We skied the trail this Easter Weekend. Mixed bag of snow conditions but generally good going. We were skiing with packs but there were two groups behind us towing pulks so there is likely a good trail put in now. Many creeks were open for water sources.

First day was a half day ski and we camped at Dalton Creek not far from treeline. Next day we pushed through the passes and camped in the Cottonwood valley. Day three we had all-time conditions down Cottonwood Creek and through the meadows to Johobo Lake but from there the old mining road was totally bombed out by moose. In hindsight we should have cut down to Louise Lake but we pushed through the road and camped at Victoria Creek which was mostly snow-free. Final day was less than two hours to get to the vehicle, we had a raging tailwind on Kathleen Lake pushing us across the bare ice.

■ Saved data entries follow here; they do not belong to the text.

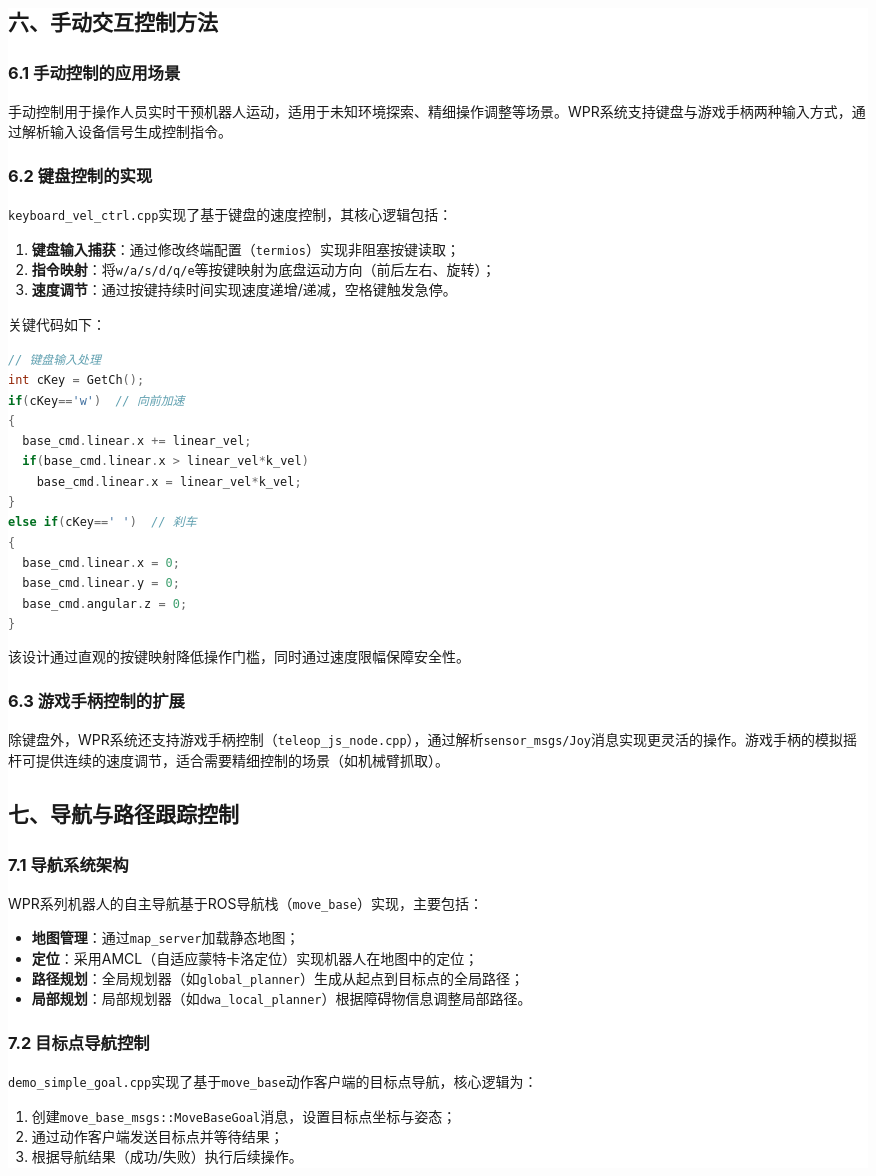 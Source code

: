 
## 六、手动交互控制方法

### 6.1 手动控制的应用场景
手动控制用于操作人员实时干预机器人运动，适用于未知环境探索、精细操作调整等场景。WPR系统支持键盘与游戏手柄两种输入方式，通过解析输入设备信号生成控制指令。

### 6.2 键盘控制的实现
`keyboard_vel_ctrl.cpp`实现了基于键盘的速度控制，其核心逻辑包括：
1. **键盘输入捕获**：通过修改终端配置（`termios`）实现非阻塞按键读取；
2. **指令映射**：将`w/a/s/d/q/e`等按键映射为底盘运动方向（前后左右、旋转）；
3. **速度调节**：通过按键持续时间实现速度递增/递减，空格键触发急停。

关键代码如下：
```cpp
// 键盘输入处理
int cKey = GetCh();
if(cKey=='w')  // 向前加速
{
  base_cmd.linear.x += linear_vel;
  if(base_cmd.linear.x > linear_vel*k_vel)
    base_cmd.linear.x = linear_vel*k_vel;
}
else if(cKey==' ')  // 刹车
{
  base_cmd.linear.x = 0;
  base_cmd.linear.y = 0;
  base_cmd.angular.z = 0;
}
```

该设计通过直观的按键映射降低操作门槛，同时通过速度限幅保障安全性。

### 6.3 游戏手柄控制的扩展
除键盘外，WPR系统还支持游戏手柄控制（`teleop_js_node.cpp`），通过解析`sensor_msgs/Joy`消息实现更灵活的操作。游戏手柄的模拟摇杆可提供连续的速度调节，适合需要精细控制的场景（如机械臂抓取）。


## 七、导航与路径跟踪控制

### 7.1 导航系统架构
WPR系列机器人的自主导航基于ROS导航栈（`move_base`）实现，主要包括：
- **地图管理**：通过`map_server`加载静态地图；
- **定位**：采用AMCL（自适应蒙特卡洛定位）实现机器人在地图中的定位；
- **路径规划**：全局规划器（如`global_planner`）生成从起点到目标点的全局路径；
- **局部规划**：局部规划器（如`dwa_local_planner`）根据障碍物信息调整局部路径。

### 7.2 目标点导航控制
`demo_simple_goal.cpp`实现了基于`move_base`动作客户端的目标点导航，核心逻辑为：
1. 创建`move_base_msgs::MoveBaseGoal`消息，设置目标点坐标与姿态；
2. 通过动作客户端发送目标点并等待结果；
3. 根据导航结果（成功/失败）执行后续操作。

We saw one grizzly bear out roaming around at the top of Dalton Pass, lots of moose sign and countless ptarmigan everywhere.

Parks Canada crews have been working hard on this trail the past couple of years with volunteers from the Contagious Mountain Bike Club to clear the trail, the result is that there are very few deadfall on the cut trails now.
March 23, 2013

Are there any creeks big enough to be open this time of year?
August 28, 2012

We mountain biked this trail on August 25. Generally the trail is in good condition.

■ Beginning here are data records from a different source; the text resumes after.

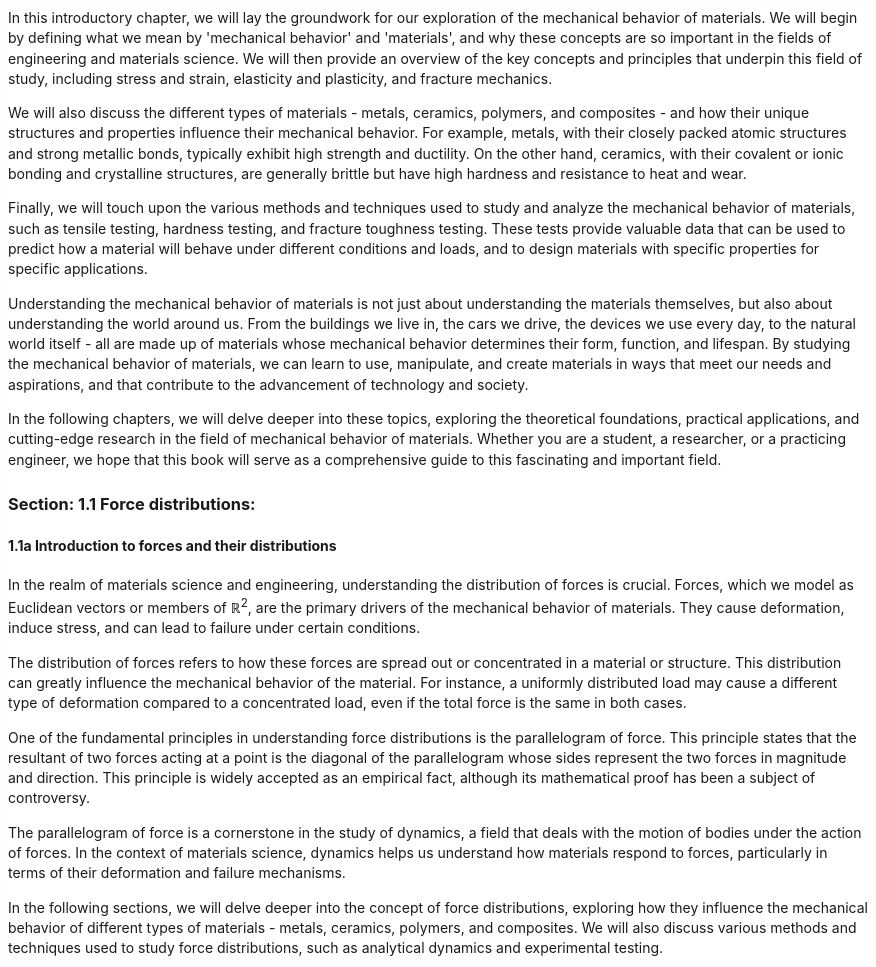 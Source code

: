 In this introductory chapter, we will lay the groundwork for our exploration of the mechanical behavior of materials. We will begin by defining what we mean by 'mechanical behavior' and 'materials', and why these concepts are so important in the fields of engineering and materials science. We will then provide an overview of the key concepts and principles that underpin this field of study, including stress and strain, elasticity and plasticity, and fracture mechanics.

We will also discuss the different types of materials - metals, ceramics, polymers, and composites - and how their unique structures and properties influence their mechanical behavior. For example, metals, with their closely packed atomic structures and strong metallic bonds, typically exhibit high strength and ductility. On the other hand, ceramics, with their covalent or ionic bonding and crystalline structures, are generally brittle but have high hardness and resistance to heat and wear.

Finally, we will touch upon the various methods and techniques used to study and analyze the mechanical behavior of materials, such as tensile testing, hardness testing, and fracture toughness testing. These tests provide valuable data that can be used to predict how a material will behave under different conditions and loads, and to design materials with specific properties for specific applications.

Understanding the mechanical behavior of materials is not just about understanding the materials themselves, but also about understanding the world around us. From the buildings we live in, the cars we drive, the devices we use every day, to the natural world itself - all are made up of materials whose mechanical behavior determines their form, function, and lifespan. By studying the mechanical behavior of materials, we can learn to use, manipulate, and create materials in ways that meet our needs and aspirations, and that contribute to the advancement of technology and society.

In the following chapters, we will delve deeper into these topics, exploring the theoretical foundations, practical applications, and cutting-edge research in the field of mechanical behavior of materials. Whether you are a student, a researcher, or a practicing engineer, we hope that this book will serve as a comprehensive guide to this fascinating and important field.

### Section: 1.1 Force distributions:

#### 1.1a Introduction to forces and their distributions

In the realm of materials science and engineering, understanding the distribution of forces is crucial. Forces, which we model as Euclidean vectors or members of $\mathbb{R}^2$, are the primary drivers of the mechanical behavior of materials. They cause deformation, induce stress, and can lead to failure under certain conditions. 

The distribution of forces refers to how these forces are spread out or concentrated in a material or structure. This distribution can greatly influence the mechanical behavior of the material. For instance, a uniformly distributed load may cause a different type of deformation compared to a concentrated load, even if the total force is the same in both cases.

One of the fundamental principles in understanding force distributions is the parallelogram of force. This principle states that the resultant of two forces acting at a point is the diagonal of the parallelogram whose sides represent the two forces in magnitude and direction. This principle is widely accepted as an empirical fact, although its mathematical proof has been a subject of controversy.

The parallelogram of force is a cornerstone in the study of dynamics, a field that deals with the motion of bodies under the action of forces. In the context of materials science, dynamics helps us understand how materials respond to forces, particularly in terms of their deformation and failure mechanisms.

In the following sections, we will delve deeper into the concept of force distributions, exploring how they influence the mechanical behavior of different types of materials - metals, ceramics, polymers, and composites. We will also discuss various methods and techniques used to study force distributions, such as analytical dynamics and experimental testing.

Not too grown in through Dalton Pass and down through the Cottonwood valley, wildflowers were spectacular and late! Lupins at the end of August and Fireweed still in full bloom.

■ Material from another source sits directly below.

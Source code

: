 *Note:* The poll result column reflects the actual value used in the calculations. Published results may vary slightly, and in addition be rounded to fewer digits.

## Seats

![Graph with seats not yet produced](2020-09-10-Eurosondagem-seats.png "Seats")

Deadfall is becoming an issue on the old mining road. From about km 52 to 78 there are 40-50 trees down that require climbing over/under/around. Also quite a few on the singletrack trail that climbs from Kathleen Lake and eventually joins the King's Throne trail.

We saw an incredible amount of bear scat, tracks and diggings, many of them fresh. Luckily no bear sightings but I sure wouldn't sleep well if I had to camp out there. Make lots of noise and keep your bear spray handy!

Creek crossings were all quite low, the deepest crossings of Victoria Creek were mid-thigh or lower.